Application deadline: 1st March 2017

PhD start date: 1 May 2017 (negotiable)

How to apply (please note that a statement of motivation/personal statement should be included in your application).

Funding for this project is linked with the European Space Agency’s Climate Change Initiative.  The 3 years funding award will pay UK/EU tuition fees and UK research level stipend (£14,510 for 2017/18).  The Greenland Ice Sheet fieldwork component is supported by alumni donation.

Project Summary

This project offers an exciting opportunity to work at the interface of climate and space science, making an important contribution to international efforts to study the effects and impacts of climate change.  Importantly, it includes a field campaign on the Greenland Ice Sheet to undertake vital work to ensure that future estimates of ice loss are correct.

Based within the Centre for Polar Observation and Modelling (CPOM), the project will be co-funded by the European Space Agency (ESA).  As a result there will be opportunities to attend international ESA meetings and engage with a wide range of scientific collaborators.

During this project you will use Earth Observation data acquired by satellites such as CryoSat-2, ESA’s mission dedicated to monitoring the polar regions, to assess how the Greenland and Antarctic ice sheets are contributing to sea level rise (SLR), and how this sea level contribution varies spatially and temporally across the globe. The resulting ice sheet “fingerprints” will not only add confidence to current assessments of climate change impacts but also improve future regional SLR projections.

CryoSat-2 maps changes to the Antarctic and Greenland Ice Sheets.  Credit: ESA/CPOM/Planetary Visions

In addition, you will collect field data and use it to validate satellite measurements from CryoSat-2, needed to assess how CryoSat-2’s measurements are distorted by climatic extremes, and therefore to improve current estimates of ice loss and SLR.

CPOM-led ground-based field work on the west coast of Greenland in October 2016, involving extraction of long cylindrical ice cores and using instruments to probe the ice sheet


Fluctuations in the mass of the Greenland and Antarctic ice sheets impact directly on global sea levels: since 1901, ice losses from Antarctica and Greenland, alongside small glaciers and ice caps and thermal expansion of the oceans, have caused global sea levels to rise at a rate of 1.7 mm/yr.  Between 1992 and 2010 the rate of change, as measured by satellite altimetry and tide gauges, reached 3.2mm/yr (IPCC AR5).

These observations also show that SLR is not occurring uniformly across the globe.  With sea levels likely to rise at an even faster rate during the 21st century, affecting more than 70% of coastlines by 2100 and representing a major threat to low-lying, highly populated coastal regions of the world in particular, it is increasingly important to be able to measure and understand each separate contributor to SLR.

Identifying the specific contribution from the polar ice sheets is possible through a technique known as “fingerprinting”.  Several approaches have evolved from the original sea level equation of Farrell and Clark (1976), consistently showing patterns characterised by a large amplitude fall in sea level adjacent to the ice sheet (due to glacial isostasy) and a gradual rise moving away from it (e.g. Hay et al., 2015).
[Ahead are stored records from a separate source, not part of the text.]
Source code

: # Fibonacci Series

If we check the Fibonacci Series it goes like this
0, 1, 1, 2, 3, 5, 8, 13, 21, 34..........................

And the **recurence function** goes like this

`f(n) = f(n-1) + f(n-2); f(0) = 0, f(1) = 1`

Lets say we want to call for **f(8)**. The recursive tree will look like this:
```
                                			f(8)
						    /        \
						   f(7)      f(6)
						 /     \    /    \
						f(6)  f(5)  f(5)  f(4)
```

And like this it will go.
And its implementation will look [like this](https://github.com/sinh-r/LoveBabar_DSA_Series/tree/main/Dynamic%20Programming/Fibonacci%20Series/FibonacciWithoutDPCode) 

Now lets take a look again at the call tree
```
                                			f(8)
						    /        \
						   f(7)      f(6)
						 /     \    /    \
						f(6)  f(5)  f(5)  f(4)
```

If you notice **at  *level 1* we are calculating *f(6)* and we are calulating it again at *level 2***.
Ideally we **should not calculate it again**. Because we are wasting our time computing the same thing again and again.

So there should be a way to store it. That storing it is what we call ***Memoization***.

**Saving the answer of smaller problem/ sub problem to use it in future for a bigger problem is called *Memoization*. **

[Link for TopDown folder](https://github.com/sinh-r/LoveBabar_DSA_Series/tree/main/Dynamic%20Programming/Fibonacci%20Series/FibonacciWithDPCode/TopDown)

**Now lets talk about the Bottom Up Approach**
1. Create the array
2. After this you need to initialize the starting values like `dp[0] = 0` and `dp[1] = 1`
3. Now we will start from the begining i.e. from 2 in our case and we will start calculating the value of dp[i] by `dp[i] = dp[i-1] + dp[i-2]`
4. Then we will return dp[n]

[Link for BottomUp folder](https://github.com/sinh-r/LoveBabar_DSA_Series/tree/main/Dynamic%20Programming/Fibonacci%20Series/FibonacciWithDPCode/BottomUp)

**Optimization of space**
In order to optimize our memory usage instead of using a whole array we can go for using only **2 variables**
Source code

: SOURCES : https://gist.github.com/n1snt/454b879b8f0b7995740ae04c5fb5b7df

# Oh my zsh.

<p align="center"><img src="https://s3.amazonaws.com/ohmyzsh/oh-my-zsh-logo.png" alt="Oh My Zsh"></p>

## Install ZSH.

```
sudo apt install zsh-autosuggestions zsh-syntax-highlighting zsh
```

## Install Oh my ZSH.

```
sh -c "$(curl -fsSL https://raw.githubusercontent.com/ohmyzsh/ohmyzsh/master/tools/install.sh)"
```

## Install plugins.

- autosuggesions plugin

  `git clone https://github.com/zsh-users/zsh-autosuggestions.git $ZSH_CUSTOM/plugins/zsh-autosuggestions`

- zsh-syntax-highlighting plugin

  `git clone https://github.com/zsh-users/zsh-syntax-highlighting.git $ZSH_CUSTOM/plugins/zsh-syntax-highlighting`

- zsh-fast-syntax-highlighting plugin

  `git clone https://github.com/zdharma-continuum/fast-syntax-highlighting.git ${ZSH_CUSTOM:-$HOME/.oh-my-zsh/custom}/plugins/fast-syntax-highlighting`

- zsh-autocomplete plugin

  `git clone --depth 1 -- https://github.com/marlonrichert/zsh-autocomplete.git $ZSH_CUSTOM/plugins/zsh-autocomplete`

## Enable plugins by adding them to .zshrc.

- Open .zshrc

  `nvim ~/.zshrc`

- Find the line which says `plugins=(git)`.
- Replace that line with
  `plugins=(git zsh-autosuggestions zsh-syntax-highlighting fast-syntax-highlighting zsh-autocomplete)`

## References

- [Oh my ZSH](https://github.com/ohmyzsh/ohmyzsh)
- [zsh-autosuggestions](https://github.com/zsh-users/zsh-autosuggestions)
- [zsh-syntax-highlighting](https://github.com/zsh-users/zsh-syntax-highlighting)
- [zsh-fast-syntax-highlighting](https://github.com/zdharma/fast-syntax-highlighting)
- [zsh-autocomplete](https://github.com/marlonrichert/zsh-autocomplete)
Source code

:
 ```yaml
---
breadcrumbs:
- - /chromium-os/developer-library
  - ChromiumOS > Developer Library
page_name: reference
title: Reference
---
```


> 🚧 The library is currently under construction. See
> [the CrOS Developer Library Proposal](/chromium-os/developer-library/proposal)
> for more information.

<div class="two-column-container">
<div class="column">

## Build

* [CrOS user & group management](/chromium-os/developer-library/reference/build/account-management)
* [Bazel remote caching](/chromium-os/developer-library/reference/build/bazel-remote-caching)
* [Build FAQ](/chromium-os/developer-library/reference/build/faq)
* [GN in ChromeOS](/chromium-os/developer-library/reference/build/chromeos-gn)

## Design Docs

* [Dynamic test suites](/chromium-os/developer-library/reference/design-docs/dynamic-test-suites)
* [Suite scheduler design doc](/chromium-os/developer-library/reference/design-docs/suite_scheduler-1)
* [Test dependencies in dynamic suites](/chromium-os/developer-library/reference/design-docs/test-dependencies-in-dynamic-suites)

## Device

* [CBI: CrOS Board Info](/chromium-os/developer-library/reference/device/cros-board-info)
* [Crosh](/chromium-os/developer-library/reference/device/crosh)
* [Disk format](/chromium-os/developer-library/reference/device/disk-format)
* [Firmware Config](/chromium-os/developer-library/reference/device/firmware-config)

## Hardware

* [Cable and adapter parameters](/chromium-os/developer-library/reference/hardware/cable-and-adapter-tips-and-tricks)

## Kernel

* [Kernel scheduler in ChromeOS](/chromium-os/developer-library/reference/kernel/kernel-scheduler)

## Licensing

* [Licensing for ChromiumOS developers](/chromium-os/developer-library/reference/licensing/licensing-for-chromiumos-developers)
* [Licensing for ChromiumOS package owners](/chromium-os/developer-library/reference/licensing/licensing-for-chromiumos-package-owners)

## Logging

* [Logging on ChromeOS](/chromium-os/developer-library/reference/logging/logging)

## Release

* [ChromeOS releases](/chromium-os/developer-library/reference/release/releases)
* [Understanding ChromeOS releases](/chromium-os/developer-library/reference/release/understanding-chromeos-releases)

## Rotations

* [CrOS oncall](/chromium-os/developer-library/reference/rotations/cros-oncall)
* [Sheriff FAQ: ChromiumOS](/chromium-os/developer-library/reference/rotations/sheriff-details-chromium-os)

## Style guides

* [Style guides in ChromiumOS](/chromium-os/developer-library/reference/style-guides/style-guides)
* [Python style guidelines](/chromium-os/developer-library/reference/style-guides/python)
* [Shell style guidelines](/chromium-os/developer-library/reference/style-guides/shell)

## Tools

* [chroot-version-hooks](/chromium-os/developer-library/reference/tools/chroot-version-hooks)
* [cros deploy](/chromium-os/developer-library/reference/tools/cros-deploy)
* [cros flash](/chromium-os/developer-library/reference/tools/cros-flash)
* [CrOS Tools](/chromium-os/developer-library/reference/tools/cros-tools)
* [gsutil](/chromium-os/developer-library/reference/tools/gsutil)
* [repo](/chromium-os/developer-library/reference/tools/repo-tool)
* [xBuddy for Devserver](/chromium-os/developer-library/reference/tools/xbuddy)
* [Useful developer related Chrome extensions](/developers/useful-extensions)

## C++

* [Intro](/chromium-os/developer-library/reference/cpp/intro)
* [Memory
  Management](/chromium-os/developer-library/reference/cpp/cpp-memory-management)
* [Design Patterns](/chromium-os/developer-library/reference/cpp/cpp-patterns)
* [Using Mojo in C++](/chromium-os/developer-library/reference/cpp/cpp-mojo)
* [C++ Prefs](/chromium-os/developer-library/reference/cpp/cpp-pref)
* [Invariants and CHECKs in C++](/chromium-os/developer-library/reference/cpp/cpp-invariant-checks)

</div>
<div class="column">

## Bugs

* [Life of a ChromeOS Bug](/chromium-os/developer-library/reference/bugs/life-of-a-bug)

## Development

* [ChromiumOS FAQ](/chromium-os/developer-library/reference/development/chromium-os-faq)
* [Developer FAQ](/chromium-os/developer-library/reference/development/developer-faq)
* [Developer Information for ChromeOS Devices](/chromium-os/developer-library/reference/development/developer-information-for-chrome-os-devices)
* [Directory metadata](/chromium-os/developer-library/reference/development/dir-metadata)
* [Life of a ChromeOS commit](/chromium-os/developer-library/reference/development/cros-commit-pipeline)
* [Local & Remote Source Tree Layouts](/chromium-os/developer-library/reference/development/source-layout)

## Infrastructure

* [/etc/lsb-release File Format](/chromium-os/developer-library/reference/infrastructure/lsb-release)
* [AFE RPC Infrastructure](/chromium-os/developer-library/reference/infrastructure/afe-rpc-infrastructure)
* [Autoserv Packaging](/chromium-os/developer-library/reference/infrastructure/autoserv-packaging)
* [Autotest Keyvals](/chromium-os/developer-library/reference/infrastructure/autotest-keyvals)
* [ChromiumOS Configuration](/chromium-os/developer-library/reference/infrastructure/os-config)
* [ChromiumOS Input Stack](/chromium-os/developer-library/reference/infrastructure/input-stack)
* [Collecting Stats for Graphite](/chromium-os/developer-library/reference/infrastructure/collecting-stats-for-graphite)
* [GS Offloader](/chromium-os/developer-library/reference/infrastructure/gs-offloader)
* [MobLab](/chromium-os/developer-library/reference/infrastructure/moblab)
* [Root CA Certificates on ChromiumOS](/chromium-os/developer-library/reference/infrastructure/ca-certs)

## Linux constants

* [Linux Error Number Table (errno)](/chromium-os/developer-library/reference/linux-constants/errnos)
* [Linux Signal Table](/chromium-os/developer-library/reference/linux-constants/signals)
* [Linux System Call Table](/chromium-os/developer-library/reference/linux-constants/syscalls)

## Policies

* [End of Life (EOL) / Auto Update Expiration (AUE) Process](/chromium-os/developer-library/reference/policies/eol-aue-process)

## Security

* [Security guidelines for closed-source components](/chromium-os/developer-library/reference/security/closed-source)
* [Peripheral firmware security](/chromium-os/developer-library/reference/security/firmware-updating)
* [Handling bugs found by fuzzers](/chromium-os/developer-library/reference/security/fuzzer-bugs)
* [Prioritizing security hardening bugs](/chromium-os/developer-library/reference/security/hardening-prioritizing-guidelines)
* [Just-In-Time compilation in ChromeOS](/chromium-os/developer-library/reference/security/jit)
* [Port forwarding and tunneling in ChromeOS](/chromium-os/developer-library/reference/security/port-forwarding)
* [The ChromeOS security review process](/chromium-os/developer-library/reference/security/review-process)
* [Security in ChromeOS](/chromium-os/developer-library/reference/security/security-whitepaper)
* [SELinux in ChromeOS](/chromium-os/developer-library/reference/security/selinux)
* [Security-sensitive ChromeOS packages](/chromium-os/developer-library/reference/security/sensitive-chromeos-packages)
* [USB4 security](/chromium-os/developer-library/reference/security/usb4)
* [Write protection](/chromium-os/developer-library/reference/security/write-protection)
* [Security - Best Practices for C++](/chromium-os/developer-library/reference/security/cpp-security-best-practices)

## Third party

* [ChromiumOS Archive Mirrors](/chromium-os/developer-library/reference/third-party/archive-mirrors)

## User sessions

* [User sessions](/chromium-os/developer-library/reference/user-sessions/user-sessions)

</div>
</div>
Recent ice sheet fingerprinting studies have focused on gravimetry data (from NASA’s GRACE mission), covering the period 2003-2009 (e.g. Bamber and Riva, 2010, Riva et al., 2010).

As part of ESA’s Antarctic and Greenland Climate Change Initiative (CCI), CPOM has demonstrated how the ice sheets are changing using satellite altimetry (ERS-1/2, ENVISAT and CryoSat-2), making full use of the historical and new satellite Earth Observation datasets. This 25 year long, continuous satellite data record currently provides the most reliable estimate of the spatial pattern and onset of ice sheet mass loss.  Dating back to the early 1990s, it also provides the longest continuous record of ice sheet change.

However, external events can complicate satellite measurements of ice sheet thickness change. In 2012 there was an extreme summer melt event on the Greenland Ice Sheet where more than 99 % of the ice sheet surface melted. Snow melt triggered an abrupt change in the way satellites, such as CryoSat-2, sample the ice sheet in the dry snow zone due to a change in the radar altimeter scattering horizon. Validation experiments are needed to characterise and correct for such events to improve the accuracy of satellite measurements of ice loss from Greenland.

The next steps are therefore to a) use existing quantitative information on ice mass loss from the Greenland and Antarctic Ice Sheets to create an assessment of the global, and spatially variable regional, ice sheet SLR contribution; and b) improve radar altimetry estimates of ice sheet mass loss, with a particular focus on characterising how the existing satellite measurement techniques are effected by extreme melt events, which are projected to increase in frequency in the future.


The aim of this project is to generate a sea level rise fingerprint for both the Antarctic and Greenland Ice Sheets (separately and combined), using data from historical and present day satellite altimetry missions.

Specifically, you will:

  1. Produce a comprehensive and detailed picture of how changes to the Greenland and Antarctic Ice Sheets are impacting on sea levels, focusing on regional variations in SLR.
  2. As part of a broader research team, investigate the impact of the 2012 Greenland melt event by collecting and analysing field measurements from the Greenland Ice Sheet, integrating them with satellite observations, and promoting the findings.
  3. Make a significant contribution to the ESA CCI, including reducing current uncertainties in SLR and its individual components, and assessing the potential of this information to improve predictive climate/SLR models.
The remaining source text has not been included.